Tips voor leidinggevende - Krachtpakket
Boog Lichtgrijs
Boog Lichtgrijs
Boog Lichtgrijs

Reacties op de werkvloer

Iedereen reageert anders op een misdrijf, ongeval of overlijden. De één lijkt onverstoorbaar en wil meteen weer aan de slag. De ander is teruggetrokken, emotioneel of afwezig.  Alles kan eigenlijk voorkomen. Ook een combinatie van reacties.

Was het een geweldsincident, een verkeersongeval, een verlies? Is er sprake van fysiek letsel, psychische ontregeling, of beide? Elk verhaal is anders, en iedere verwerking dus ook.

Hiernaast speelt de plek een rol.
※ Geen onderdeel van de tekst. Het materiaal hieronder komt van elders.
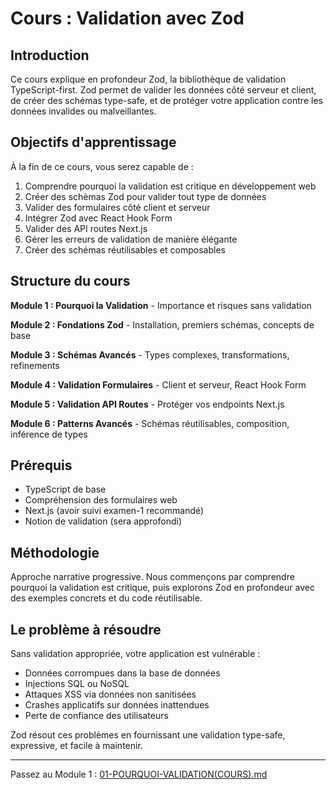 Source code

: # Cours : Validation avec Zod

## Introduction

Ce cours explique en profondeur Zod, la bibliothèque de validation TypeScript-first. Zod permet de valider les données côté serveur et client, de créer des schémas type-safe, et de protéger votre application contre les données invalides ou malveillantes.

## Objectifs d'apprentissage

À la fin de ce cours, vous serez capable de :

1. Comprendre pourquoi la validation est critique en développement web
2. Créer des schémas Zod pour valider tout type de données
3. Valider des formulaires côté client et serveur
4. Intégrer Zod avec React Hook Form
5. Valider des API routes Next.js
6. Gérer les erreurs de validation de manière élégante
7. Créer des schémas réutilisables et composables

## Structure du cours

**Module 1 : Pourquoi la Validation** - Importance et risques sans validation

**Module 2 : Fondations Zod** - Installation, premiers schémas, concepts de base

**Module 3 : Schémas Avancés** - Types complexes, transformations, refinements

**Module 4 : Validation Formulaires** - Client et serveur, React Hook Form

**Module 5 : Validation API Routes** - Protéger vos endpoints Next.js

**Module 6 : Patterns Avancés** - Schémas réutilisables, composition, inférence de types

## Prérequis

- TypeScript de base
- Compréhension des formulaires web
- Next.js (avoir suivi examen-1 recommandé)
- Notion de validation (sera approfondi)

## Méthodologie

Approche narrative progressive. Nous commençons par comprendre pourquoi la validation est critique, puis explorons Zod en profondeur avec des exemples concrets et du code réutilisable.

## Le problème à résoudre

Sans validation appropriée, votre application est vulnérable :
- Données corrompues dans la base de données
- Injections SQL ou NoSQL
- Attaques XSS via données non sanitisées
- Crashes applicatifs sur données inattendues
- Perte de confiance des utilisateurs

Zod résout ces problèmes en fournissant une validation type-safe, expressive, et facile à maintenir.

---

Passez au Module 1 : [01-POURQUOI-VALIDATION(COURS).md](./01-POURQUOI-VALIDATION(COURS).md)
Is iemand slachtoffer geworden op het werk, dan is werk op dit moment misschien geen veilige plek. Heeft het voorval daarbuiten afgespeeld? Dan kan werk juist houvast of een welkome afleiding bieden.

Signalen van stress:
Soms vertelt iemand wat er speelt. Soms kun je het zien aan veranderingen in gedrag of houding. Veelvoorkomende signalen van stress zijn:

  • Vergeetachtig zijn
  • Prikkelbaar zijn
  • Verminderde concentratie 
  • Moeite met keuzes maken 
  • Fysieke klachten zoals vermoeidheid, rugpijn of hoofdpijn 

Deze signalen zeggen niet altijd alles, maar kunnen een reden zijn het gesprek voorzichtig te openen. 

Wat te doen als leidinggevende?

Na een ingrijpende gebeurtenis kan het lastig zijn te reageren. Misschien is je eerste reactie om alles uit handen te nemen. Of je denkt juist: “Even doorpakken, afleiding is goed.” Allebei zijn begrijpelijke reacties, maar ze kunnen averechts werken.

  • Wat is het risico van alles uit handen nemen?
    • Werk kan structuur en afleiding bieden, juist in een chaotische periode. 
    • Het kunnen bijdragen – al is het iets kleins – geeft vaak voldoening. 
    • Hoe langer iemand volledig buiten beeld blijft, hoe hoger de drempel om terug te keren. 
  • Wat is het risico van gewoon doorgaan?
    • Werknemer voelt zich niet gezien of gesteund. 
    • Overbelasting ligt op de loer, zeker als iemand geen ruimte voelt om gas terug te nemen.  

Agnes haar medewerker werd slachtoffer van een ernstig incident buiten werk

“Toen een medewerker van mij slachtoffer werd van een ernstig incident buiten het werk, wist ik eerst niet goed wat te doen. Moest ik ruimte geven of juist contact houden? Moest ik actief hulp bieden of wachten tot hij zelf iets aangaf? Ik wilde er zijn – maar hoe?”

Wat werkt wél:

Hulp bieden na een ingrijpende gebeurtenis is maatwerk. Wat iemand nodig heeft, verschilt per situatie én per persoon. De kunst is om sensitief leiding te geven. Dit betekent dat je ruimte geeft én richting biedt. Werk kan (voor sommige werknemers) een vorm van houvast bieden – mits het veilig en haalbaar voelt. Door in gesprek te blijven, kun je als leidinggevende samen zoeken naar een passende balans. 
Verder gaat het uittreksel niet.